Nel 2000 produce e dirige per la rete televisiva tedesca e francese Artè il lungometraggio “Kolossal“, cui fa seguito due anni più tardi “Pinocchio” . Sempre nel 2002 inizia a collaborare con Luca Tamagnini per la creazione di una serie di volumi illustrati dedicati alle aree protette dei mari nostrani edita da PhotoAtlante.

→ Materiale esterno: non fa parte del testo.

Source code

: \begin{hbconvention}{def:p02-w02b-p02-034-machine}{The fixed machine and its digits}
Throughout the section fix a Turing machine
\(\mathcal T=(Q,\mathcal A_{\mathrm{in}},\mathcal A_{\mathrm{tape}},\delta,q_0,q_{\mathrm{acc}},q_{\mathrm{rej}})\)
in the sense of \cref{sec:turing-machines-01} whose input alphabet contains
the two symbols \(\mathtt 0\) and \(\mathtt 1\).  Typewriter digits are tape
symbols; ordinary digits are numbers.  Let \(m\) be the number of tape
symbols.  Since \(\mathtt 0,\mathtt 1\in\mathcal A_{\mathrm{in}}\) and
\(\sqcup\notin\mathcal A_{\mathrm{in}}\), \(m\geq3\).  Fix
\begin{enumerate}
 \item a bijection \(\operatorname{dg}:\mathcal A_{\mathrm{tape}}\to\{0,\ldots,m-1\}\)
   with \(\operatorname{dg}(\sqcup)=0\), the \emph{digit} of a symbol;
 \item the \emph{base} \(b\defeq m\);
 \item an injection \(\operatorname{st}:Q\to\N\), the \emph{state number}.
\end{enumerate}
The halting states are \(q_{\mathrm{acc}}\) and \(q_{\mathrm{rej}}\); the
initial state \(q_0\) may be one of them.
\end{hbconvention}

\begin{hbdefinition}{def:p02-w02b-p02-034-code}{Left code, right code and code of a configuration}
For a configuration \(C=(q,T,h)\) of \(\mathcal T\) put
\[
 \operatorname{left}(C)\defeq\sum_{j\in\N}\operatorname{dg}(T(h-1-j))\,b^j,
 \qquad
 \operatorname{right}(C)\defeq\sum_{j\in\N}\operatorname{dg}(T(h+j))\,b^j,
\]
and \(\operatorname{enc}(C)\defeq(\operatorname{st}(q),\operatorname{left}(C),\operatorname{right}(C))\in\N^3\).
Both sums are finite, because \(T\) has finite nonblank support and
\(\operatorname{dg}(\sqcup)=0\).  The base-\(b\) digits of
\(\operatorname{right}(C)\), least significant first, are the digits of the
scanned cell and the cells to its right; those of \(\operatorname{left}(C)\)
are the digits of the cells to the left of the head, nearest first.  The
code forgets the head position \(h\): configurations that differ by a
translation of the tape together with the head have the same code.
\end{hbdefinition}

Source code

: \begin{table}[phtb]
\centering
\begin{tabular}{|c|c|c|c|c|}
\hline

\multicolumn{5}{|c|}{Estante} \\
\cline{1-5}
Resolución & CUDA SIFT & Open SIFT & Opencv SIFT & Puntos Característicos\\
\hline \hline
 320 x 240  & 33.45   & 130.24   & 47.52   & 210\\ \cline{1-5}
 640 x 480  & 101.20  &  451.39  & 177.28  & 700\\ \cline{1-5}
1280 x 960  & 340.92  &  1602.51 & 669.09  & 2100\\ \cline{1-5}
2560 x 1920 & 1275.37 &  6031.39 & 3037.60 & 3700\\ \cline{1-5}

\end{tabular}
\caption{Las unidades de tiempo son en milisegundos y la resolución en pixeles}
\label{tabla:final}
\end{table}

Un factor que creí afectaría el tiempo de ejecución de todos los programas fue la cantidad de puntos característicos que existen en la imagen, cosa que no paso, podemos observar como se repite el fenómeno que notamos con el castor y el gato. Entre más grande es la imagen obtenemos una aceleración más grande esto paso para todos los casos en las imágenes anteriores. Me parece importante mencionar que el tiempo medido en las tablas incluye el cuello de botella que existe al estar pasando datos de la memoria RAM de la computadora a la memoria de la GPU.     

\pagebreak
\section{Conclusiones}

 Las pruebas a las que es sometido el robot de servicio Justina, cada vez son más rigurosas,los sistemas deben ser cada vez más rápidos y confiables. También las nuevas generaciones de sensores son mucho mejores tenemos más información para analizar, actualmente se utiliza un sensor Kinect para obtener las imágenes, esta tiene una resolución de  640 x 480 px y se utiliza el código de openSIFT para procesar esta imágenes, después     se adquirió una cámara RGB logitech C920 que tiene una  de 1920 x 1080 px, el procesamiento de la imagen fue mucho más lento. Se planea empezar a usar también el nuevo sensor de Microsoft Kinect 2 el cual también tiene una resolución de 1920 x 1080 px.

Nel 2004 dirige “L’impero di marmo“, commissionatogli da Luce e premiato nel 2006 al Festival Internazionale del Cinema Archeologico di Agon, in Grecia (nello stesso periodo viene dichiarato personaggio dell’anno dal canale televisivo Marco Polo); sempre per Luce, nel 2010 torna dietro la macchina da presa come regista del documentario “L’ultimo volo“, cui viene assegnato il Premio Acqui Storia 2010. Gli anni Duemila si contraddistinguono, inoltre, per una ricca produzione letteraria: del 2001 è “L’abisso di Hatutu“, mentre all’anno successivo risale “Mare Rosso“, con il quale vince il Premio Scanno di Letteratura; del 2003 è “I serpenti di Melqart“, mentre del 2005 è “La Fenice del Bajkal”.
“Con Folco Quilici se ne va una delle figure più importanti del giornalismo, del documentarismo e della cultura italiana”, ha detto il ministro dei Beni e delle Attività Culturali e del Turismo, Dario Franceschini – “Un pioniere in tutti i progetti che ha avviato, sempre anni avanti rispetto agli altri, un italiano innamorato del proprio paese e un ferrarese innamorato della propria terra, in cui era l’erede della grande tradizione giornalistica del padre Nello. Ci mancherà – sottolinea Franceschini – ma i suoi lavori resteranno per sempre come guida e insegnamento per le giovani generazioni”.